Credit, debit and charge cards, oh my! – Part 1
Understand terms and conditions before signing on the dotted line.
Today, consumers have a variety of products and services to choose from to help make their shopping experiences quick, easy and efficient. With so many options it is important to understand their similarities, differences and potential fees. This article will highlight debit cards and charge cards.
Debit cards allow consumers to make purchases by withdrawing financial resources from checking and or savings accounts electronically. They are also known as bank cards or check cards and carry a credit card logo (i.e. Visa, MasterCard, Discover, etc.). Things to consider with this type of payment:
- They reduce the need to bring cash or a checkbook when shopping.
- They are accepted wherever the logo on the card is accepted: i.e. merchants, restaurants, gas pumps, etc.
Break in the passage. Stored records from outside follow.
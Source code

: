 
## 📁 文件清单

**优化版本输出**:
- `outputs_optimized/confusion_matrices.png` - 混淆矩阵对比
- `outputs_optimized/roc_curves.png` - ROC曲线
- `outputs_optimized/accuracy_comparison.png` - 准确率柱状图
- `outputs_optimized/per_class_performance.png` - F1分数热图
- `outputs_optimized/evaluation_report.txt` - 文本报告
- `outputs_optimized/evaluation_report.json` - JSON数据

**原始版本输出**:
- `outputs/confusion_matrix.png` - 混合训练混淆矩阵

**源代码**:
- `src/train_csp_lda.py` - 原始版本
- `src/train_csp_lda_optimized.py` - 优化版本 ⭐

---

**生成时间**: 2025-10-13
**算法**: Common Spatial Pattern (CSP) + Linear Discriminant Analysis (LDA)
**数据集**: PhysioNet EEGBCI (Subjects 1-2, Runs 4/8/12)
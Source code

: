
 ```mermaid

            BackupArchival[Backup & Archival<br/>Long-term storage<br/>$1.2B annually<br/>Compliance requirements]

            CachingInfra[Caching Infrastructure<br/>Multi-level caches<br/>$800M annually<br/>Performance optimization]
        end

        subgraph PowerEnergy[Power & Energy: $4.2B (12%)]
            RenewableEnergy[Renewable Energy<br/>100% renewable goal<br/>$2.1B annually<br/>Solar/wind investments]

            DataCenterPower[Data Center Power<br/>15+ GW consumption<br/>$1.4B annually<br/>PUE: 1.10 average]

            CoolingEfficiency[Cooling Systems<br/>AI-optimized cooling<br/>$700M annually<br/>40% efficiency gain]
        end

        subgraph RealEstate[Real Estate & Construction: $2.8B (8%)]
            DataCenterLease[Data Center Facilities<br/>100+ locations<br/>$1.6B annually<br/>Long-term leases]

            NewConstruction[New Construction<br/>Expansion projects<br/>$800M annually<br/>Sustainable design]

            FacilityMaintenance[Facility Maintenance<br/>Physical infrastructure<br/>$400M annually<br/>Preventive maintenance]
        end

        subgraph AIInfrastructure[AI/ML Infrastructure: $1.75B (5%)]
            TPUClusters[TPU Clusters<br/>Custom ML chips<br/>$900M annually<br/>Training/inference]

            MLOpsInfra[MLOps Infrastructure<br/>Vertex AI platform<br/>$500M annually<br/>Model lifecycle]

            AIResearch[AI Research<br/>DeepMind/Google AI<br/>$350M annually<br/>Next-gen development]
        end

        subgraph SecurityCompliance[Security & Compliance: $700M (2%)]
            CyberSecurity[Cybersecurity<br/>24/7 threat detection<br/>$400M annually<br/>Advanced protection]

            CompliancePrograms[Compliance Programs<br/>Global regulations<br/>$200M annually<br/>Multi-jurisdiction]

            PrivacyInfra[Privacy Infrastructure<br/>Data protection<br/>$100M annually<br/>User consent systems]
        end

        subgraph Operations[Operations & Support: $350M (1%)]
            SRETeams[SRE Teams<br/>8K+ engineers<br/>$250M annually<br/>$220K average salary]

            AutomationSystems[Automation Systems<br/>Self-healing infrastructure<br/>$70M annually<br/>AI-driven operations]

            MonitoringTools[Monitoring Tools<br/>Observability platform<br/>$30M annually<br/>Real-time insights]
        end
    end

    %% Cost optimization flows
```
(Tip: Some gas stations may hold an amount over the gas purchase price, until the transaction clears. Be cautious of this to avoid a negative checking account balance which could lead to costly Non- Sufficient Funds (NSF) fees, and or overdraft protection fees if you have enrolled in this program).
- They can be used at ATMs to make cash withdrawals, so be sure you know and understand the fees associated with using a non-participating ATM machine.
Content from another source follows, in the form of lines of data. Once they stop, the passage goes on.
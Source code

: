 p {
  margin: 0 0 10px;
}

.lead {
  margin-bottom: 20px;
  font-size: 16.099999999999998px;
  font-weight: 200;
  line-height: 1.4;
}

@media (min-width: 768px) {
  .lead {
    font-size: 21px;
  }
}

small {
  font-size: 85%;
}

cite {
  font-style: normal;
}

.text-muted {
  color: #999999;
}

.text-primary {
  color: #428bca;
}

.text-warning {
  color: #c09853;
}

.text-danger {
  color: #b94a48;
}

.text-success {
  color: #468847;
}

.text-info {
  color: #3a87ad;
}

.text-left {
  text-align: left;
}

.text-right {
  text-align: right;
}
- They are connected to checking accounts so it is important to reconcile this account and review the corresponding statement monthly.
- If you Opt-In for a Bounce Protection program on your checking account, know and understand the terms, conditions and fees.
- If you connect your checking account to your savings account, know and understand the terms, conditions and fees associated with fund transfers.
- If you are a victim of identity theft with your debit card, be sure you know and understand your lenders process and timeline for disputing charges and filing a claim.
(Tip: For more information on how debit cards and credit cards differ, visit USA.gov).
Charge cards are a specific type of credit card that requires balances to be paid in full when statements arrive. Balances cannot be rolled over from one billing cycle to the next as with credit cards. Using charge cards, like credit cards can help consumers build credit history when used responsibly.
The next article in this series Credit, debit and charge cards, oh my! – Part 2, will focus on credit cards.
For a variety of financial resources, including how to develop a monthly budget and set financial goals, visit Michigan State University Extension. In addition, Michigan State University offers money management and homeownership classes. For more information about classes offered in your area visit MI Money Health.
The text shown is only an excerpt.